There’s still about $1.4 million to be raised to cover the $3.75 million purchase price, which was made in December 2011, only months after conservancy officials learned that the land was available. At that time, at least a couple other entities were competing to buy the property, which makes fundraising even more urgent, Opper said. And on March 20, the Solana Beach City Council recognized that urgency by moving fundraising efforts up on its official priority list and establishing an ad hoc committee consisting of councilmembers Lesa Heebner and Tom Campbell to seek out sources.
“I wholeheartedly support exploring options to fill the gap,” said Opper. “There are still people out there who want to buy it, and if we fail, they are going to be jumping on it.”

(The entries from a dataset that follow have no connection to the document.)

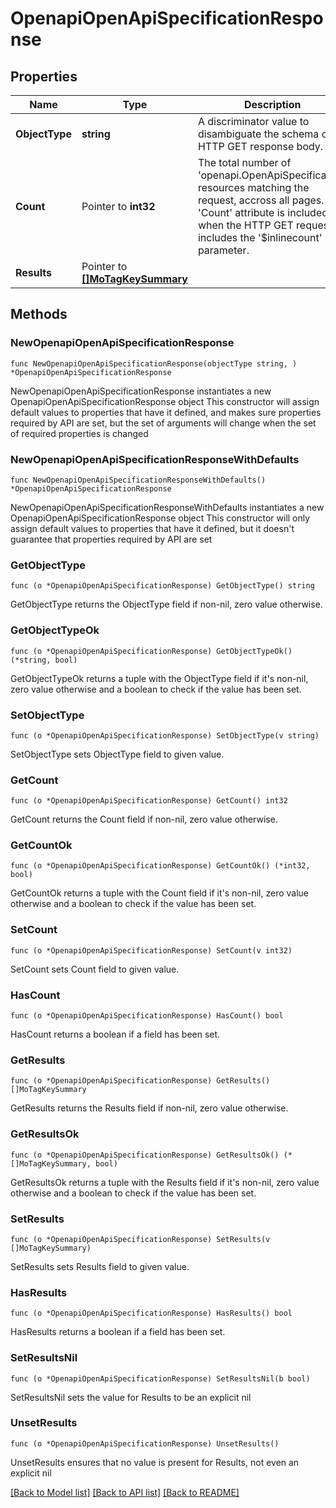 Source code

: # OpenapiOpenApiSpecificationResponse

## Properties

Name | Type | Description | Notes
------------ | ------------- | ------------- | -------------
**ObjectType** | **string** | A discriminator value to disambiguate the schema of a HTTP GET response body. | 
**Count** | Pointer to **int32** | The total number of &#39;openapi.OpenApiSpecification&#39; resources matching the request, accross all pages. The &#39;Count&#39; attribute is included when the HTTP GET request includes the &#39;$inlinecount&#39; parameter. | [optional] 
**Results** | Pointer to [**[]MoTagKeySummary**](MoTagKeySummary.md) |  | [optional] 

## Methods

### NewOpenapiOpenApiSpecificationResponse

`func NewOpenapiOpenApiSpecificationResponse(objectType string, ) *OpenapiOpenApiSpecificationResponse`

NewOpenapiOpenApiSpecificationResponse instantiates a new OpenapiOpenApiSpecificationResponse object
This constructor will assign default values to properties that have it defined,
and makes sure properties required by API are set, but the set of arguments
will change when the set of required properties is changed

### NewOpenapiOpenApiSpecificationResponseWithDefaults

`func NewOpenapiOpenApiSpecificationResponseWithDefaults() *OpenapiOpenApiSpecificationResponse`

NewOpenapiOpenApiSpecificationResponseWithDefaults instantiates a new OpenapiOpenApiSpecificationResponse object
This constructor will only assign default values to properties that have it defined,
but it doesn't guarantee that properties required by API are set

### GetObjectType

`func (o *OpenapiOpenApiSpecificationResponse) GetObjectType() string`

GetObjectType returns the ObjectType field if non-nil, zero value otherwise.

### GetObjectTypeOk

`func (o *OpenapiOpenApiSpecificationResponse) GetObjectTypeOk() (*string, bool)`

GetObjectTypeOk returns a tuple with the ObjectType field if it's non-nil, zero value otherwise
and a boolean to check if the value has been set.

### SetObjectType

`func (o *OpenapiOpenApiSpecificationResponse) SetObjectType(v string)`

SetObjectType sets ObjectType field to given value.


### GetCount

`func (o *OpenapiOpenApiSpecificationResponse) GetCount() int32`

GetCount returns the Count field if non-nil, zero value otherwise.

### GetCountOk

`func (o *OpenapiOpenApiSpecificationResponse) GetCountOk() (*int32, bool)`

GetCountOk returns a tuple with the Count field if it's non-nil, zero value otherwise
and a boolean to check if the value has been set.

### SetCount

`func (o *OpenapiOpenApiSpecificationResponse) SetCount(v int32)`

SetCount sets Count field to given value.

### HasCount

`func (o *OpenapiOpenApiSpecificationResponse) HasCount() bool`

HasCount returns a boolean if a field has been set.

### GetResults

`func (o *OpenapiOpenApiSpecificationResponse) GetResults() []MoTagKeySummary`

GetResults returns the Results field if non-nil, zero value otherwise.

### GetResultsOk

`func (o *OpenapiOpenApiSpecificationResponse) GetResultsOk() (*[]MoTagKeySummary, bool)`

GetResultsOk returns a tuple with the Results field if it's non-nil, zero value otherwise
and a boolean to check if the value has been set.

### SetResults

`func (o *OpenapiOpenApiSpecificationResponse) SetResults(v []MoTagKeySummary)`

SetResults sets Results field to given value.

### HasResults

`func (o *OpenapiOpenApiSpecificationResponse) HasResults() bool`

HasResults returns a boolean if a field has been set.

### SetResultsNil

`func (o *OpenapiOpenApiSpecificationResponse) SetResultsNil(b bool)`

 SetResultsNil sets the value for Results to be an explicit nil

### UnsetResults
`func (o *OpenapiOpenApiSpecificationResponse) UnsetResults()`

UnsetResults ensures that no value is present for Results, not even an explicit nil

[[Back to Model list]](../README.md#documentation-for-models) [[Back to API list]](../README.md#documentation-for-api-endpoints) [[Back to README]](../README.md)


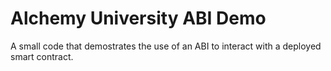 # Alchemy University ABI Demo

A small code that demostrates the use of an ABI to interact with a deployed smart contract.
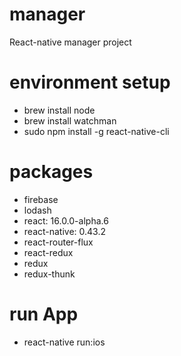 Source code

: # manager
React-native manager project

# environment setup
- brew install node
- brew install watchman
- sudo npm install -g react-native-cli

# packages
- firebase
- lodash
- react: 16.0.0-alpha.6
- react-native: 0.43.2
- react-router-flux
- react-redux
- redux
- redux-thunk

# run App
- react-native run:ios
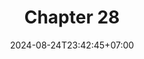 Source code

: ---
weight: 3900
title: "Chapter 28"
description: ""
icon: "article"
date: "2024-08-24T23:42:45+07:00"
lastmod: "2024-08-24T23:42:45+07:00"
draft: false
toc: true
--- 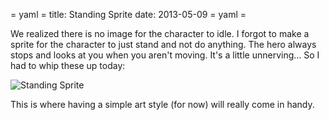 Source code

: = yaml =
title: Standing Sprite
date: 2013-05-09
= yaml =

We realized there is no image for the character to idle. I forgot to make a sprite for the character to just stand and not do anything. The hero always stops and looks at you when you aren't moving. It's a little unnerving... So I had to whip these up today:

![Standing Sprite](/images/posts/018-01-standing-sprites.png)

This is where having a simple art style (for now) will really come in handy.


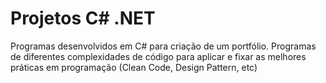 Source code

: # Projetos C# .NET

Programas desenvolvidos em C# para criação de um portfólio.
Programas de diferentes complexidades de código para aplicar e fixar as melhores práticas em programação (Clean Code, Design Pattern, etc)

The council’s move to step in and help with fundraising efforts came after San Elijo Lagoon Conservancy Director Doug Gibson presented a promising report on funds raised thus far. Not only have individuals carried the biggest weight, accounting for nearly $2.3 million, but 35 percent of individual donors have been from Solana Beach. While Gibson said the conservancy’s initial strategy was to gain about $1.8 million from public sources, so far none have contributed. Foundations account for about $81,000 and corporations for $29,000.
Gibson said the conservancy’s goal is to pay off investors by the end of this fiscal year, and it continues to employ its direct mail campaign while also asking individuals and seeking grants.

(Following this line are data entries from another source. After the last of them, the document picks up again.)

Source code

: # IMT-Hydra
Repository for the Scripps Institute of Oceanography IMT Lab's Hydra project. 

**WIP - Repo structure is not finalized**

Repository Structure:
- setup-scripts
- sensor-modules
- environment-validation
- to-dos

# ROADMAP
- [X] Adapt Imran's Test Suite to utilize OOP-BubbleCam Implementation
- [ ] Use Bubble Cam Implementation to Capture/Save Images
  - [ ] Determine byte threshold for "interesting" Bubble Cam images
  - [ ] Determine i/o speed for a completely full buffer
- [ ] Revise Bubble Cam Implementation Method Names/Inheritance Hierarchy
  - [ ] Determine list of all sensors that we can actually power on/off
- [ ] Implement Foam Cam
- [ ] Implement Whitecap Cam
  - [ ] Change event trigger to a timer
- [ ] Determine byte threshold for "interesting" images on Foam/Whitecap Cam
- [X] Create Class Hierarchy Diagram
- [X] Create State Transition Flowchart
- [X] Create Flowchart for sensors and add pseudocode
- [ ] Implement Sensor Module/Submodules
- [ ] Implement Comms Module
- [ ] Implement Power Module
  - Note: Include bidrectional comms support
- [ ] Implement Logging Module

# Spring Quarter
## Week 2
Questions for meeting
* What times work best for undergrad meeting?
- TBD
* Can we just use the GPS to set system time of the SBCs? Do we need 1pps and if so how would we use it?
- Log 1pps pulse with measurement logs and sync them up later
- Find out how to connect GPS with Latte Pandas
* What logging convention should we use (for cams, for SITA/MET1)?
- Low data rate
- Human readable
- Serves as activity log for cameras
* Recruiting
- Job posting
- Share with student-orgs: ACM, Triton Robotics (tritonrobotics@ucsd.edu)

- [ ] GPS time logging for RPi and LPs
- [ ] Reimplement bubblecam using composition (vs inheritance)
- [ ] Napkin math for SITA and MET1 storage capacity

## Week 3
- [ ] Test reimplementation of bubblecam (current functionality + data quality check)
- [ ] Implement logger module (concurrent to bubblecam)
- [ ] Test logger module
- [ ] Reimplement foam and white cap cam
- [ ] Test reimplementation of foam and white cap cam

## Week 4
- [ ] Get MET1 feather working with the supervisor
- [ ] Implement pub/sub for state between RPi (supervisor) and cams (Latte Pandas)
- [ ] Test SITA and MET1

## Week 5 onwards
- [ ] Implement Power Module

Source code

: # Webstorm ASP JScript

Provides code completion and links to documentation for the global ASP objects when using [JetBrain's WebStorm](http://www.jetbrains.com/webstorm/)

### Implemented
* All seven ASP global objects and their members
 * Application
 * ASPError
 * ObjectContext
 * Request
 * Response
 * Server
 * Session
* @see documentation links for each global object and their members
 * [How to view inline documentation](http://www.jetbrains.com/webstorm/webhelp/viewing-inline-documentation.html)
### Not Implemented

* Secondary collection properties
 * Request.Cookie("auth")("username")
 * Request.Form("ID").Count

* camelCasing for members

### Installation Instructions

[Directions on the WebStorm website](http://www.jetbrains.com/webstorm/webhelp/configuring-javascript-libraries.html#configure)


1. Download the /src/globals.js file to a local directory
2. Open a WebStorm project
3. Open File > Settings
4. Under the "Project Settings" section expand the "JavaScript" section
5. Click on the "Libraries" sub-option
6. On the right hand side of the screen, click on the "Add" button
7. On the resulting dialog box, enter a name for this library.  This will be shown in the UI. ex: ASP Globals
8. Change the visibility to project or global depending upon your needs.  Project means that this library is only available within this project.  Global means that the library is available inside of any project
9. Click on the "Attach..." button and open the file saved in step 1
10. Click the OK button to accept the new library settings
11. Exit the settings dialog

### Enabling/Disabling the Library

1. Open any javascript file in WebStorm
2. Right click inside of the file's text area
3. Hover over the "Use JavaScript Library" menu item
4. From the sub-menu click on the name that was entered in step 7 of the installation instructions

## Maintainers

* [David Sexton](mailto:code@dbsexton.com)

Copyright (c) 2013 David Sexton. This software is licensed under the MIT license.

Over the past three decades there have been several proposed hotel developments on the land, which ended with passionate opposition from the community. Gibson said after the recent purchase, he received a call from a local developer who said he was ready to buy the property when the conservancy fails.
“That type of mentality gives us just that much more umph to get this completed,” Gibson said. “Whether it’s for the community or animals who live out there … We feel this is a very important community project. I hope we can engage and strategize as much as we can in this workplan fiscal cycle.”
Mayor Mike Nichols responded with praise to the conservancy and donors for how far they have come.
“It’s not locked up,” he said. “We need to make sure we don’t let that slip back into the hands of developers.”